### Exercise material ###
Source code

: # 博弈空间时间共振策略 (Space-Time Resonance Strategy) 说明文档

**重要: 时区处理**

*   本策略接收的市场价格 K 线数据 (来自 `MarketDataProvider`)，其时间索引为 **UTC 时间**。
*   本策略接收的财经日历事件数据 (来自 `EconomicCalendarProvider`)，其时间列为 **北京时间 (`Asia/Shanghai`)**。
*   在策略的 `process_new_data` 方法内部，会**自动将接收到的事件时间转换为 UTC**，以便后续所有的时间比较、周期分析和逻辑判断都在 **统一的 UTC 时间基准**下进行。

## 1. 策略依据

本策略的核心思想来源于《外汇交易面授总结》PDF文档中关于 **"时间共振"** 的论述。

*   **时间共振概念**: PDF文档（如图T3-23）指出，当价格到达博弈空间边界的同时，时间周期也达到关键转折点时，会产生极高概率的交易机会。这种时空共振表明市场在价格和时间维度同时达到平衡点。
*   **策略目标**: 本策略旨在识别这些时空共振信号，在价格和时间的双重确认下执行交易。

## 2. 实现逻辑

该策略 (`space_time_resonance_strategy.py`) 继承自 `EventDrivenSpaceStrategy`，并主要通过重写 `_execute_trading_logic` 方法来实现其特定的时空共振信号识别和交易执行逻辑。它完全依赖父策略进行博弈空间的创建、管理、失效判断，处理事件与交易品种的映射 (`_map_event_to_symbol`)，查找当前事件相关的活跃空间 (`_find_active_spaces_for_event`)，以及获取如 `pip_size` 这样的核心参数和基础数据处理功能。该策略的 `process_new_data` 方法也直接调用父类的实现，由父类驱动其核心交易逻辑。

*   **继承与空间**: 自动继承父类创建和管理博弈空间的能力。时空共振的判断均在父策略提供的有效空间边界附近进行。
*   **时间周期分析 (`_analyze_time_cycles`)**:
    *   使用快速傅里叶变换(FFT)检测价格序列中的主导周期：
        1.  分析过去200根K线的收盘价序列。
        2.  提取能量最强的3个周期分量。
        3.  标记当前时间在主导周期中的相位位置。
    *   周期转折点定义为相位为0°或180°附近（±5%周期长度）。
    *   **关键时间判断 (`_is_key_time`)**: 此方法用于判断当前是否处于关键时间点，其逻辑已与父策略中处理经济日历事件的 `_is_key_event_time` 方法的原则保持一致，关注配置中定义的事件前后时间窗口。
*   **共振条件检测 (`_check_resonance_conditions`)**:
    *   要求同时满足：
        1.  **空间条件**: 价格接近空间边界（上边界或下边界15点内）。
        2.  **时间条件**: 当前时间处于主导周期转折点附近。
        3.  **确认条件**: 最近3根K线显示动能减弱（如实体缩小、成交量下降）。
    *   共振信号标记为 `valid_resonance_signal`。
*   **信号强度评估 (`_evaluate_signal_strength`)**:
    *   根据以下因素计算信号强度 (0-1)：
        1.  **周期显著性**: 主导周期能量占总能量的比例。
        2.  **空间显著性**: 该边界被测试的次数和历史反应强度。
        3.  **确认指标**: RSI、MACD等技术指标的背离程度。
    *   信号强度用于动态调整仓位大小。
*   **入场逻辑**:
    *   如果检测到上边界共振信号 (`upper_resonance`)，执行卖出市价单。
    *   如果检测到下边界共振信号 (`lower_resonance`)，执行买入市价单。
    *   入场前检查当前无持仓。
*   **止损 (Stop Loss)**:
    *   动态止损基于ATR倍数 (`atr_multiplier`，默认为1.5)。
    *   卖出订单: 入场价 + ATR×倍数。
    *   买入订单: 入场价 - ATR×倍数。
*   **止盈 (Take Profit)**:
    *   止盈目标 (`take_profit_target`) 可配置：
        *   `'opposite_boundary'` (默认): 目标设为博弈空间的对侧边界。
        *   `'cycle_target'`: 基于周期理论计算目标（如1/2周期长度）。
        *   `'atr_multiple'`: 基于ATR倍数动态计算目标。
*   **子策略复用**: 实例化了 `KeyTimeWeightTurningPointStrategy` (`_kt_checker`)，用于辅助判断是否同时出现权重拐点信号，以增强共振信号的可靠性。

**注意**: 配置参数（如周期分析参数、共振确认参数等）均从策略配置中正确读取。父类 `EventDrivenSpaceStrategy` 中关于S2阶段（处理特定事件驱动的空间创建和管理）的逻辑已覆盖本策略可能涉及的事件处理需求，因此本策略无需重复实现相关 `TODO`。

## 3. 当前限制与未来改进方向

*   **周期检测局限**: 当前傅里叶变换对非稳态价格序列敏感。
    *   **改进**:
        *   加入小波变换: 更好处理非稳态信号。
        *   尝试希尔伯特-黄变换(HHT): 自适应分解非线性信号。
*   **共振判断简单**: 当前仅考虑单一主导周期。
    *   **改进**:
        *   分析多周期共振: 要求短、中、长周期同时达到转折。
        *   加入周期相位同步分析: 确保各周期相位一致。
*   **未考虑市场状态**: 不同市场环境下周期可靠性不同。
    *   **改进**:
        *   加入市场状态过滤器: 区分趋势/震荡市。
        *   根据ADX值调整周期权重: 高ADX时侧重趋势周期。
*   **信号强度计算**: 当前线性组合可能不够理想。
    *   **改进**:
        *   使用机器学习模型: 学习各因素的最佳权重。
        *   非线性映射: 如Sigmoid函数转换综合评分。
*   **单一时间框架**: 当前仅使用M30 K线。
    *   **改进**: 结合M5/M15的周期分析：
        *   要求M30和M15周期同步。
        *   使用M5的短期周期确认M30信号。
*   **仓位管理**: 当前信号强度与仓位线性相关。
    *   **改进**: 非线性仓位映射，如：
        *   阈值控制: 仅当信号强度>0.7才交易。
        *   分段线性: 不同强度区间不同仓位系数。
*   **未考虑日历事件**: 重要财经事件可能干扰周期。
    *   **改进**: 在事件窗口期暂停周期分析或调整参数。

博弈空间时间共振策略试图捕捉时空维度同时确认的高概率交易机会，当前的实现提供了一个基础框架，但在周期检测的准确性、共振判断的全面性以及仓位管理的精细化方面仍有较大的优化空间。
###
Your objective — In the lines above, find the word "EventDrivenSpaceStrategy" and copy each line that contains it.

Answer section —
该策略 (`space_time_resonance_strategy.py`) 继承自 `EventDrivenSpaceStrategy`，并主要通过重写 `_execute_trading_logic` 方法来实现其特定的时空共振信号识别和交易执行逻辑。它完全依赖父策略进行博弈空间的创建、管理、失效判断，处理事件与交易品种的映射 (`_map_event_to_symbol`)，查找当前事件相关的活跃空间 (`_find_active_spaces_for_event`)，以及获取如 `pip_size` 这样的核心参数和基础数据处理功能。该策略的 `process_new_data` 方法也直接调用父类的实现，由父类驱动其核心交易逻辑。
**注意**: 配置参数（如周期分析参数、共振确认参数等）均从策略配置中正确读取。父类 `EventDrivenSpaceStrategy` 中关于S2阶段（处理特定事件驱动的空间创建和管理）的逻辑已覆盖本策略可能涉及的事件处理需求，因此本策略无需重复实现相关 `TODO`。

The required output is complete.